When Backward Compatibility Can Rescue a Leaky Abstraction

When Backward Compatibility Can Rescue a Leaky Abstraction

I ran into one of those delightful bugs that only show up in dynamic task generation of your data pipelines — the kind that teach you how a leaky abstraction in your pipeline platform can have you scratching your head in confusion.

The short version: I made a simple function signature change, assuming only future runs would care. Instead, my pipeline broke days later when an old task serialized under the previous signature collided with the new code. The fix? Classic backward compatibility tricks that saved me from babysitting all existing task runs when making changes in the future.

Here’s the story — and how to avoid learning this lesson the hard way.

The bug

I had a Dataswarm operator that would execute a Python function every day, and the output of that Python function was a list of tasks (other functions) to be executed that day.

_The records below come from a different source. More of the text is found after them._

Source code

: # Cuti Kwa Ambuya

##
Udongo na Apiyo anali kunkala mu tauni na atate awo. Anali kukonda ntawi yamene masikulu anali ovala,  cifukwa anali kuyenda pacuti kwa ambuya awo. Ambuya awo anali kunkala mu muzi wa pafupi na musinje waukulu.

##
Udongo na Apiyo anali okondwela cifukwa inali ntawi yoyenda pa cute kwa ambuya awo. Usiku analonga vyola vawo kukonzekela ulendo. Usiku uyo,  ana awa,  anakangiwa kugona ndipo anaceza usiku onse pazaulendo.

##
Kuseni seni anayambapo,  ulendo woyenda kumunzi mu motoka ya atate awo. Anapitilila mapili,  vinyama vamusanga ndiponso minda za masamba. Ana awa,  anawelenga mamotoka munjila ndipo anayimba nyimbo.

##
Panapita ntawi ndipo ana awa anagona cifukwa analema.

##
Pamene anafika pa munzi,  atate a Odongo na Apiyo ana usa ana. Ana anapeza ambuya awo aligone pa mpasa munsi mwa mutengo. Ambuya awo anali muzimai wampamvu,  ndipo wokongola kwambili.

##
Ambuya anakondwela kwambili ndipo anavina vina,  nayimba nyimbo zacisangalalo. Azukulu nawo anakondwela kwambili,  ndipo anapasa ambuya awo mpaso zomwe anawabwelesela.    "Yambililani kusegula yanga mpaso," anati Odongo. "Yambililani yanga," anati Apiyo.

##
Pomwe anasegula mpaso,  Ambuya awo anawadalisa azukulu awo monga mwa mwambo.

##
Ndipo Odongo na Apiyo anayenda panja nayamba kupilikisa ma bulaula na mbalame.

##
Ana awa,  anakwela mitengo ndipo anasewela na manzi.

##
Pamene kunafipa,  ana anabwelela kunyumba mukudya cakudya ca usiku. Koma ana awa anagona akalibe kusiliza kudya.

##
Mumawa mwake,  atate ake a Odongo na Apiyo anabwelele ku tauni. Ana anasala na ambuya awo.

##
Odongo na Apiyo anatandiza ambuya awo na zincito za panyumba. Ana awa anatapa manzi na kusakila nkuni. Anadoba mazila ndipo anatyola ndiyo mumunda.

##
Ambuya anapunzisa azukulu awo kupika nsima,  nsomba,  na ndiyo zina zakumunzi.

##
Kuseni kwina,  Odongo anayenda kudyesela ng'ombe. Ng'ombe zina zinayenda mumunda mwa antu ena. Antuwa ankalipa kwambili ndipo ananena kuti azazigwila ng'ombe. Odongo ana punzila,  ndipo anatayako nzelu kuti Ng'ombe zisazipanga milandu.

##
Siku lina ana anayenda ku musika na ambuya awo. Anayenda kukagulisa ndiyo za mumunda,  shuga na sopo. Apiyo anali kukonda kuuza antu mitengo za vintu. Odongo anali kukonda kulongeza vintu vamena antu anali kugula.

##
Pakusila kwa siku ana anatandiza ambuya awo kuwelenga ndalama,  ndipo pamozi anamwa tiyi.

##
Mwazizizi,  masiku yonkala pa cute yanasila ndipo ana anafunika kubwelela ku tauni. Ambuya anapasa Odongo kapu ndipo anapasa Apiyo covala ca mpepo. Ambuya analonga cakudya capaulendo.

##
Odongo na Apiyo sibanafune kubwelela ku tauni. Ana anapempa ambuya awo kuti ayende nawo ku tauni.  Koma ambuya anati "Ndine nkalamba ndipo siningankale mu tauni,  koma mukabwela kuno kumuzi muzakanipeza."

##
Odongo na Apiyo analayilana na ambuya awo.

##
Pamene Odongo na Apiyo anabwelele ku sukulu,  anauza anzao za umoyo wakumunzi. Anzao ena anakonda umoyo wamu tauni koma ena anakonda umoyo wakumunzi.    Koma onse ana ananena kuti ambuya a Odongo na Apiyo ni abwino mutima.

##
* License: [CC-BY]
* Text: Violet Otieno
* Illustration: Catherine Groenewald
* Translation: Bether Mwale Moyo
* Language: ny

Here is what the function looked like:

# Function that generates the tasks to be executed.
def task_generator(arg1, arg2) -> List[Task]:
    ...

# How the function is invoked
wait_for_data = SomeTaskWaitingForData(data)
tasks_to_be_executed = DynamicTasks(
    wait_for_tasks=[wait_for_data]
    task_gen_function=task_generator
    task_gen_args={
        "arg1": a,
        "arg2": b,
    }
)

I put in a diff that looked something like this:

# Function that generates the tasks to be executed.
- def task_generator(arg1, arg2) -> List[Task]:
+ def task_generator(arg1, arg3) -> List[Task]:
    ...

# How the function is invoked
wait_for_data = SomeTaskWaitingForData(data)
tasks_to_be_executed = DynamicTasks(
    wait_for_tasks=[wait_for_data]
    task_gen_function=task_generator
    task_gen_args={
        "arg1": a,
-        "arg2": b,
+        "arg3": c,
    }
)

You see, I just replaced arg2 with arg3 and everything looked fine. I tested the diff and landed it, expecting the next task instance to pick up the changes and move on. As you can imagine, that is not what happened :)

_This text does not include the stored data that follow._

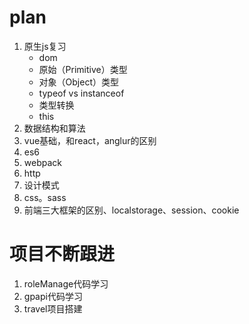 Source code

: <!--
 * @Description: 
 * @Author: dongshen
 * @Date: 2019-08-19 15:33:28
 * @LastEditors: dongshen
 * @LastEditTime: 2019-08-19 19:23:11
 -->
# plan
1. 原生js复习
    * dom
    *  原始（Primitive）类型
    * 对象（Object）类型
    -  typeof vs instanceof
    - 类型转换
    - this
2. 数据结构和算法
3. vue基础，和react，anglur的区别
4. es6
5. webpack
6. http
7. 设计模式
8. css。sass
9. 前端三大框架的区别、localstorage、session、cookie

# 项目不断跟进
1. roleManage代码学习
2. gpapi代码学习
3. travel项目搭建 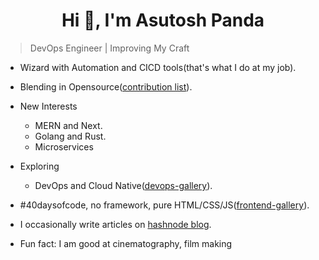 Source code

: <h1 align="center">Hi 👋, I'm Asutosh Panda</h1>


> DevOps Engineer | Improving My Craft 

- Wizard with Automation and CICD tools(that's what I do at my job).
- Blending in Opensource([contribution list](./cbn-list.md)).
- New Interests 
  - MERN and Next. 
  - Golang and Rust.
  - Microservices
  
- Exploring 
  - DevOps and Cloud Native([devops-gallery](https://github.com/measutosh/devops-gallery)).
  
- #40daysofcode, no framework, pure HTML/CSS/JS([frontend-gallery](https://github.com/measutosh/frontend-gallery)).
- I occasionally write articles on [hashnode blog](https://measutosh.hashnode.dev).
- Fun fact: I am good at cinematography, film making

I soon got a bug report that said that my pipeline failed with an error: TypeError: 'arg2' is an invalid keyword argument for task_generator(). This had me completely confused. My expectation was that either the previous version of the pipeline would be executed, in which task_generator() is defined to expect arg2 and tasks_to_be_executed passes a value for arg2, or the new version of the pipeline would run, where task_generator() expects arg3 and tasks_to_be_executed passes arg3. Neither of those two scenarios result in a TypeError: 'arg2' is an invalid keyword argument for task_generator(). So, what’s going on?

The root cause

After some debugging, I saw that the tasks_to_be_executed task instance that errored out started off two days ago, but was waiting for the wait_for_data to complete, and the wait_for_data task didn’t complete until the current day, after which the tasks_to_be_executed task instance ran and errored out. Eventually I found that DynamicTasks serializes the function name and args as a JSON blob at schedule time, waits for upstream tasks to finish, then reloads the function from HEAD and calls it with the original arguments. That’s why old args collided with new code.

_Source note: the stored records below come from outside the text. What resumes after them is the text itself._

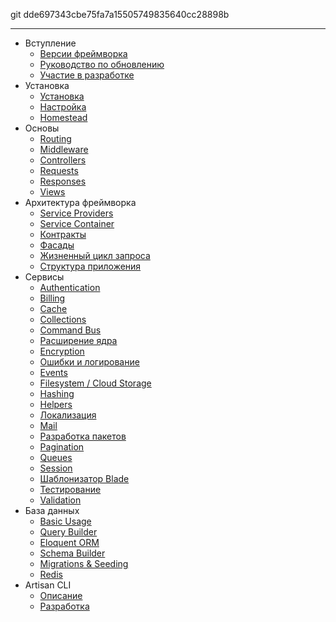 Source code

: git dde697343cbe75fa7a15505749835640cc28898b

---
- Вступление
    - [Версии фреймворка](/docs/master/releases)
    - [Руководство по обновлению](/docs/master/upgrade)
    - [Участие в разработке](/docs/master/contributions)
- Установка
    - [Установка](/docs/master/installation)
    - [Настройка](/docs/master/configuration)
    - [Homestead](/docs/master/homestead)
- Основы
    - [Routing](/docs/master/routing)
    - [Middleware](/docs/master/middleware)
    - [Controllers](/docs/master/controllers)
    - [Requests](/docs/master/requests)
    - [Responses](/docs/master/responses)
    - [Views](/docs/master/views)
- Архитектура фреймворка
    - [Service Providers](/docs/master/providers)
    - [Service Container](/docs/master/container)
    - [Контракты](/docs/master/contracts)
    - [Фасады](/docs/master/facades)
    - [Жизненный цикл запроса](/docs/master/lifecycle)
    - [Структура приложения](/docs/master/structure)    
- Сервисы
    - [Authentication](/docs/master/authentication)
    - [Billing](/docs/master/billing)
    - [Cache](/docs/master/cache)
    - [Collections](/docs/master/collections)
    - [Command Bus](/docs/master/bus)
    - [Расширение ядра](/docs/master/extending)
    - [Encryption](/docs/master/encryption)
    - [Ошибки и логирование](/docs/master/errors)
    - [Events](/docs/master/events)
    - [Filesystem / Cloud Storage](/docs/master/filesystem)
    - [Hashing](/docs/master/hashing)
    - [Helpers](/docs/master/helpers)
    - [Локализация](/docs/master/localization)
    - [Mail](/docs/master/mail)
    - [Разработка пакетов](/docs/master/packages)
    - [Pagination](/docs/master/pagination)
    - [Queues](/docs/master/queues)
    - [Session](/docs/master/session)
    - [Шаблонизатор Blade](/docs/master/templates)
    - [Тестирование](/docs/master/testing)
    - [Validation](/docs/master/validation)
- База данных
    - [Basic Usage](/docs/master/database)
    - [Query Builder](/docs/master/queries)
    - [Eloquent ORM](/docs/master/eloquent)
    - [Schema Builder](/docs/master/schema)
    - [Migrations & Seeding](/docs/master/migrations)
    - [Redis](/docs/master/redis)
- Artisan CLI
    - [Описание](/docs/master/artisan)
    - [Разработка](/docs/master/commands)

Because DynamicTasks persists the function name and args and then later reloads HEAD, it breaks the assumption that changing a function signature only affects new pipeline runs. I only discovered this by digging into DynamicTasks implementation; classic leaky abstraction!

The fix

Changing the Dataswarm operator implementation to not leak its implementation detail was a pretty heavy lift, and I needed a more scoped down change to unblock myself. So, I needed a way to make sure that I can change the task_generator implementation without running into such combinations of race conditions and leaky abstraction again. Making the task_generator implementation backward compatible accomplishes this quite nicely. But first, I need to make sure that it can be made backwards compatible. That involves a few steps.

Step 1. Add **kwargs

First, we need to ensure that passing in parameters from the previous version of task_generator does not throw an unexpected exception. We can do that by swallowing all unspecified parameters in **kwargs as follows.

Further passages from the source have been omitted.